Basement Films is bringing “Supermarket” to the Albuquerque Center for Peace and Justice on Friday, May 30. What the hell is “Supermarket”? you may ask. It’s “an experimental dose of original electronic music and imagery, delivered in equal emphasis.” Break beats of varying tempos from dub to drum and bass will be mixed with animated and celluloid imagery for a dual-natured assault on the senses. Australian animator/experimental film dude Dan Monceaux will be there jamming out the sequenced beats and collected samples on his retro analogue synthesizers while trippy visual work from Emma Sterling flickers around him. The show gets underway at 8:30 p.m. and will run you a mere $7. An artist talk follows. The Albuquerque Center for Peace and Justice is located at 202 Harvard SE.
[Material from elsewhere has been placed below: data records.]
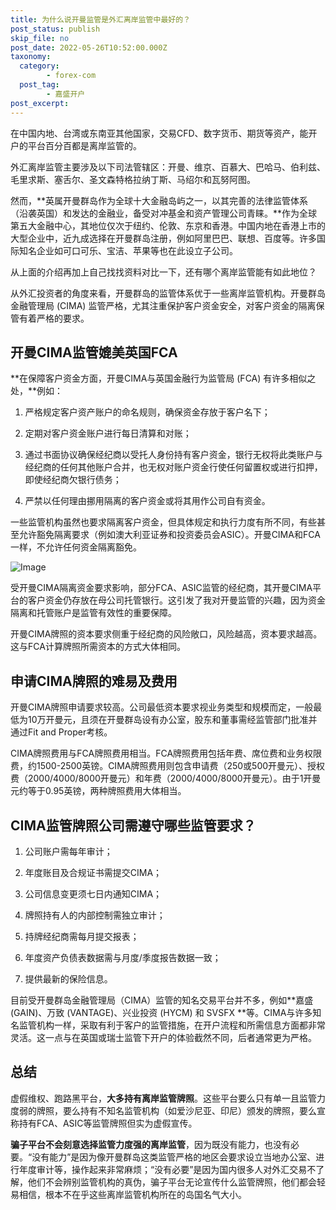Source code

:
 ```yaml
---
title: 为什么说开曼监管是外汇离岸监管中最好的？
post_status: publish
skip_file: no
post_date: 2022-05-26T10:52:00.000Z
taxonomy:
  category:
        - forex-com
  post_tag:
        - 嘉盛开户
post_excerpt: 
---
```

在中国内地、台湾或东南亚其他国家，交易CFD、数字货币、期货等资产，能开户的平台百分百都是离岸监管的。

外汇离岸监管主要涉及以下司法管辖区：开曼、维京、百慕大、巴哈马、伯利兹、毛里求斯、塞舌尔、圣文森特格拉纳丁斯、马绍尔和瓦努阿图。

然而，**英属开曼群岛作为全球十大金融岛屿之一，以其完善的法律监管体系（沿袭英国）和发达的金融业，备受对冲基金和资产管理公司青睐。**作为全球第五大金融中心，其地位仅次于纽约、伦敦、东京和香港。中国内地在香港上市的大型企业中，近九成选择在开曼群岛注册，例如阿里巴巴、联想、百度等。许多国际知名企业如可口可乐、宝洁、苹果等也在此设立子公司。

从上面的介绍再加上自己找找资料对比一下，还有哪个离岸监管能有如此地位？

从外汇投资者的角度来看，开曼群岛的监管体系优于一些离岸监管机构。开曼群岛金融管理局 (CIMA) 监管严格，尤其注重保护客户资金安全，对客户资金的隔离保管有着严格的要求。

## 开曼CIMA监管媲美英国FCA

**在保障客户资金方面，开曼CIMA与英国金融行为监管局 (FCA) 有许多相似之处，**例如：

1. 严格规定客户资产账户的命名规则，确保资金存放于客户名下；

1. 定期对客户资金账户进行每日清算和对账；

1. 通过书面协议确保经纪商以受托人身份持有客户资金，银行无权将此类账户与经纪商的任何其他账户合并，也无权对账户资金行使任何留置权或进行扣押，即使经纪商欠银行债务；

1. 严禁以任何理由挪用隔离的客户资金或将其用作公司自有资金。

一些监管机构虽然也要求隔离客户资金，但具体规定和执行力度有所不同，有些甚至允许豁免隔离要求（例如澳大利亚证券和投资委员会ASIC）。开曼CIMA和FCA一样，不允许任何资金隔离豁免。

![Image](https://prod-files-secure.s3.us-west-2.amazonaws.com/39ed1227-6d7d-4570-be36-9ccd4a2c4241/bd849744-3fcb-4a37-8312-357962c8f065/image.png?X-Amz-Algorithm=AWS4-HMAC-SHA256&X-Amz-Content-Sha256=UNSIGNED-PAYLOAD&X-Amz-Credential=ASIAZI2LB466RK65MO5H%2F20251031%2Fus-west-2%2Fs3%2Faws4_request&X-Amz-Date=20251031T221316Z&X-Amz-Expires=3600&X-Amz-Security-Token=IQoJb3JpZ2luX2VjEFYaCXVzLXdlc3QtMiJIMEYCIQCFrmjbj33h7DpgwkP5GgRrW%2F5MkOxnCt0P4W0fkt%2BK6wIhALy2z08YB0TgUkkT57fNfXPNkcJLKXigQOZ%2FD3mEy%2FqzKv8DCB8QABoMNjM3NDIzMTgzODA1Igx5g5Kg4kByvuEFKwUq3AO%2FvKuKCDutdZeA8f7WgSNsoPp%2BpVMZv84zUYORz27NNXtvQDqu9736WX7PRyViexydaBP68LuEgSQrOa7ypif%2BpjR01i0bXOkg9clTQU0XkoUJYqu5WmTza1B6kxwCc0OjLladJBVTyilqyXVDVPcA98jPGGNzS%2FKEKqEIPNQpkaW%2B1f4FQmfUqGsgAy79FEbCZlg36FEneCB2HwUV84%2Fmit7zT3KStMigRRN3ef5zqjiPfj4j6AhWSaR4SLxhEYdD9rIbjwWuO15QiWHP3rYang3tGNtCrETFu2Vi5R7uv4rPWgOfurfPlHF3NB1c6XG1pSToGu%2FbDSdlzLEWihZNO0BADeFumhKjJjznlwal8JJBxUSZ5uvIEIm6aFel4fMh%2F%2FVXW0V4Yemh8eRJZ1jbrETuNvIeNBpKnR%2BDAPmXVp0zSSvq0WSl4HZF2elaFysQCmkbTsaY3HNPDPsF7KN%2BjqrWLRREdqVzPHqgCXXi3OiJIB3nuxA4KZGlAMch1s90BTnbh7ietTT7Lo7Rnh%2BdgdbU0fyt5bUhc3msh0eJlglEvQfvnnXW9%2BnxHPbKJCJqXDfOOOcQMtE91TPz%2FefemileaVTK8RsHqDB341FpK9u0pSLZurZxlru%2BiDCj4ZTIBjqkAZneYeQfNY3%2B68hxKpKjDVu2U6beZdlMUjW5nRoziYG0WEq4rw6SG3mN20MJ2dO5%2FZ%2FbkF5GtWwYGUSe9eRKrRGD7bF2YJGmiIiAx8gjyJcWY3U%2BkTzC2ttQ7X12kjgvZwDjmRwbxzElgSq1ImSsscDGJ1VFOSbdJD7IRkIAM7zRV%2BDZ7WFPj%2F4x7n2rPMfA%2BFVI0K3eOb5AhXI0gjf0lxHoXGru&X-Amz-Signature=9b074d7d8a4d9dca8945eda2cadc1a8c0217effdb6978de1888fd4f34b147bdb&X-Amz-SignedHeaders=host&x-amz-checksum-mode=ENABLED&x-id=GetObject)

受开曼CIMA隔离资金要求影响，部分FCA、ASIC监管的经纪商，其开曼CIMA平台的客户资金仍存放在母公司托管银行。这引发了我对开曼监管的兴趣，因为资金隔离和托管账户是监管有效性的重要保障。

开曼CIMA牌照的资本要求侧重于经纪商的风险敞口，风险越高，资本要求越高。这与FCA计算牌照所需资本的方式大体相同。

## **申请CIMA牌照的难易及费用**

开曼CIMA牌照申请要求较高。公司最低资本要求视业务类型和规模而定，一般最低为10万开曼元，且须在开曼群岛设有办公室，股东和董事需经监管部门批准并通过Fit and Proper考核。

CIMA牌照费用与FCA牌照费用相当。FCA牌照费用包括年费、席位费和业务权限费，约1500-2500英镑。CIMA牌照费用则包含申请费（250或500开曼元）、授权费（2000/4000/8000开曼元）和年费（2000/4000/8000开曼元）。由于1开曼元约等于0.95英镑，两种牌照费用大体相当。

## CIMA监管牌照公司需遵守哪些监管要求？

1. 公司账户需每年审计；

1. 年度账目及合规证书需提交CIMA；

1. 公司信息变更须七日内通知CIMA；

1. 牌照持有人的内部控制需独立审计；

1. 持牌经纪商需每月提交报表；

1. 年度资产负债表数据需与月度/季度报告数据一致；

1. 提供最新的保险信息。

目前受开曼群岛金融管理局（CIMA）监管的知名交易平台并不多，例如**嘉盛 (GAIN)、万致 (VANTAGE)、兴业投资 (HYCM) 和 SVSFX **等。CIMA与许多知名监管机构一样，采取有利于客户的监管措施，在开户流程和所需信息方面都非常灵活。这一点与在英国或瑞士监管下开户的体验截然不同，后者通常更为严格。

## 总结

虚假维权、跑路黑平台，**大多持有离岸监管牌照**。这些平台要么只有单一且监管力度弱的牌照，要么持有不知名监管机构（如爱沙尼亚、印尼）颁发的牌照，要么宣称持有FCA、ASIC等监管牌照但实为虚假宣传。

**骗子平台不会刻意选择监管力度强的离岸监管**，因为既没有能力，也没有必要。“没有能力”是因为像开曼群岛这类监管严格的地区会要求设立当地办公室、进行年度审计等，操作起来非常麻烦；“没有必要”是因为国内很多人对外汇交易不了解，他们不会辨别监管机构的真伪，骗子平台无论宣传什么监管牌照，他们都会轻易相信，根本不在乎这些离岸监管机构所在的岛国名气大小。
What do kids who loved Speed Racer want to play with? Cars? Racetracks? Hell, no! They want a fake cell phone. According to the manufacturer, this plastic contraption “captures the fun and excitement of the Summer 2008 hit movie Speed Racer.” (Boy, that sentence is wrong on several counts.) It’s also described as “a fun way for boys to feel like they are staying in touch with Speed as he prepares to race.” Note to kids: Driving and talking on your cell phone is illegal in most cities.
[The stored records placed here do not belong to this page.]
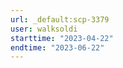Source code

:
 ```yaml
---
url: _default:scp-3379
user: walksoldi
starttime: "2023-04-22"
endtime: "2023-06-22"
---
```

<reserve />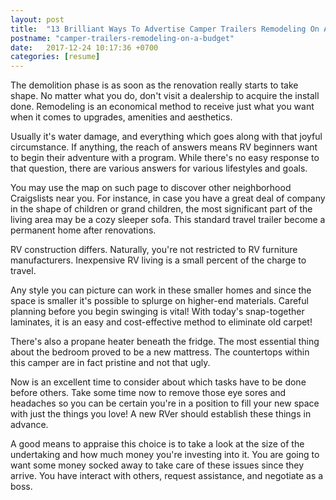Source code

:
 ```yaml
---
layout: post
title:  "13 Brilliant Ways To Advertise Camper Trailers Remodeling On A Budget"
postname: "camper-trailers-remodeling-on-a-budget"
date:   2017-12-24 10:17:36 +0700
categories: [resume]
---
```

The demolition phase is as soon as the renovation really starts to take shape. No matter what you do, don't visit a dealership to acquire the install done. Remodeling is an economical method to receive just what you want when it comes to upgrades, amenities and aesthetics.

Usually it's water damage, and everything which goes along with that joyful circumstance. If anything, the reach of answers means RV beginners want to begin their adventure with a program. While there's no easy response to that question, there are various answers for various lifestyles and goals.

You may use the map on such page to discover other neighborhood Craigslists near you. For instance, in case you have a great deal of company in the shape of children or grand children, the most significant part of the living area may be a cozy sleeper sofa. This standard travel trailer become a permanent home after renovations.

RV construction differs. Naturally, you're not restricted to RV furniture manufacturers. Inexpensive RV living is a small percent of the charge to travel.

Any style you can picture can work in these smaller homes and since the space is smaller it's possible to splurge on higher-end materials. Careful planning before you begin swinging is vital! With today's snap-together laminates, it is an easy and cost-effective method to eliminate old carpet!

There's also a propane heater beneath the fridge. The most essential thing about the bedroom proved to be a new mattress. The countertops within this camper are in fact pristine and not that ugly.

Now is an excellent time to consider about which tasks have to be done before others. Take some time now to remove those eye sores and headaches so you can be certain you're in a position to fill your new space with just the things you love! A new RVer should establish these things in advance.

A good means to appraise this choice is to take a look at the size of the undertaking and how much money you're investing into it. You are going to want some money socked away to take care of these issues since they arrive. You have interact with others, request assistance, and negotiate as a boss.
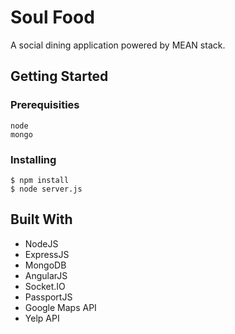 # Soul Food

A social dining application powered by MEAN stack.

## Getting Started

### Prerequisities

```
node
mongo
```

### Installing

```
$ npm install
$ node server.js
```
## Built With

* NodeJS
* ExpressJS
* MongoDB
* AngularJS
* Socket.IO
* PassportJS
* Google Maps API
* Yelp API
Actor/director/writer/producer Stephen Chow is a superstar in Asia. His films often outgross those of legends like Jackie Chan. But in America, his works have long divided fans of Hong Kong film into “love him/hate him” camps. Early slapstick-and-sight-gag-filled films like Sixty Million Dollar Man, God of Cookery and Royal Tramp please as many as they annoy. Since the international success of his last two kung fu-based flicks, Shaolin Soccer and Kung Fu Hustle, however, Chow’s popularity in America has risen considerably.
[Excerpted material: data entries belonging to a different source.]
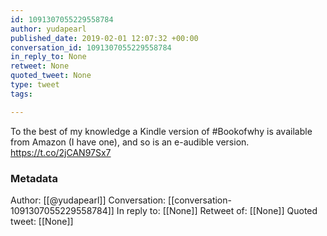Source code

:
 ```yaml
---
id: 1091307055229558784
author: yudapearl
published_date: 2019-02-01 12:07:32 +00:00
conversation_id: 1091307055229558784
in_reply_to: None
retweet: None
quoted_tweet: None
type: tweet
tags:

---
```


To the best of my knowledge a Kindle version of #Bookofwhy is available from Amazon (I have one), and so is an e-audible version. https://t.co/2jCAN97Sx7

### Metadata

Author: [[@yudapearl]]
Conversation: [[conversation-1091307055229558784]]
In reply to: [[None]]
Retweet of: [[None]]
Quoted tweet: [[None]]
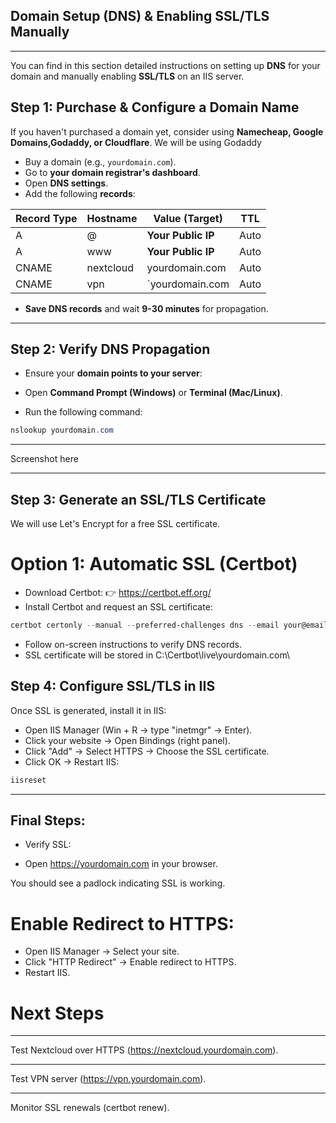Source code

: ## **Domain Setup (DNS) & Enabling SSL/TLS Manually**
___
You can find in this section detailed instructions on setting up **DNS** for your domain and manually enabling **SSL/TLS** on an IIS server.  

##  **Step 1: Purchase & Configure a Domain Name**
If you haven't purchased a domain yet, consider using **Namecheap, Google Domains,Godaddy, or Cloudflare**.
We will be using Godaddy

- Buy a domain (e.g., `yourdomain.com`).  
- Go to **your domain registrar's dashboard**.  
- Open **DNS settings**.  
- Add the following **records**:

| Record Type | Hostname | Value (Target)         | TTL  |
|------------|---------|----------------------|------|
| A          | @       | **Your Public IP**    | Auto |
| A          | www     | **Your Public IP**    | Auto |
| CNAME      | nextcloud | yourdomain.com    | Auto |
| CNAME      | vpn     |`yourdomain.com    | Auto |

- **Save DNS records** and wait **9-30 minutes** for propagation.  

____

## **Step 2: Verify DNS Propagation**  
- Ensure your **domain points to your server**:

- Open **Command Prompt (Windows)** or **Terminal (Mac/Linux)**.  
- Run the following command:
```powershell
nslookup yourdomain.com
```
__________

Screenshot here
_______

## **Step 3: Generate an SSL/TLS Certificate**

 We will use Let's Encrypt for a free SSL certificate.

# Option 1: Automatic SSL (Certbot)
- Download Certbot: 👉 https://certbot.eff.org/ 
- Install Certbot and request an SSL certificate:

```powershell
certbot certonly --manual --preferred-challenges dns --email your@email.com --domain yourdomain.com
```
- Follow on-screen instructions to verify DNS records.
- SSL certificate will be stored in C:\Certbot\live\yourdomain.com\

##  **Step 4: Configure SSL/TLS in IIS**

 Once SSL is generated, install it in IIS:

- Open IIS Manager (Win + R → type "inetmgr" → Enter).
- Click your website → Open Bindings (right panel). 
- Click "Add" → Select HTTPS → Choose the SSL certificate. 
- Click OK → Restart IIS:

```powershell
iisreset
```
_______


## Final Steps:

-  Verify SSL:

- Open https://yourdomain.com in your browser.

You should see a  padlock indicating SSL is working.

# Enable Redirect to HTTPS: 
- Open IIS Manager → Select your site. 
- Click "HTTP Redirect" → Enable redirect to HTTPS. 
- Restart IIS.

# Next Steps
___
 Test Nextcloud over HTTPS (https://nextcloud.yourdomain.com).
____
 Test VPN server (https://vpn.yourdomain.com).
____
 Monitor SSL renewals (certbot renew).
NBC--Executives at the Peacock Network seem to have taken the lessons of the recent Writers’ Guild strike to heart. Earlier this month, as the networks laid out their fall 2008 schedules, NBC offered up a 52-week program strategy featuring staggered launches and premieres throughout the year. Gone are the traditional fall and spring season premieres. In their place are new shows designed to take advantage of NBC’s vaunted “Super Season” of events, including the Olympics and the Super Bowl. Set to debut at some point are “America’s Toughest Jobs” and “Shark Taggers” (both blue-collar reality shows from the makers of “Deadliest Catch”), “Chopping Block” (another reality chef competition), “Crusoe” (drama about a modern-day castaway), “Kath and Kim” (remake of an Australian sitcom), “Kings” (knights, kings and maidens apparently set in modern times), “Knight Rider” (remake of the ’80s classic), “The Listener” (a paramedic who can read minds), “Merlin” (teen-based retelling of the myth), “My Own Worst Enemy” (suburban spy thriller), “Thee Philanthropist” (renegade billionaire tackles global poverty with extreme prejudice) and an as-yet-unnamed spin-off of “The Office.”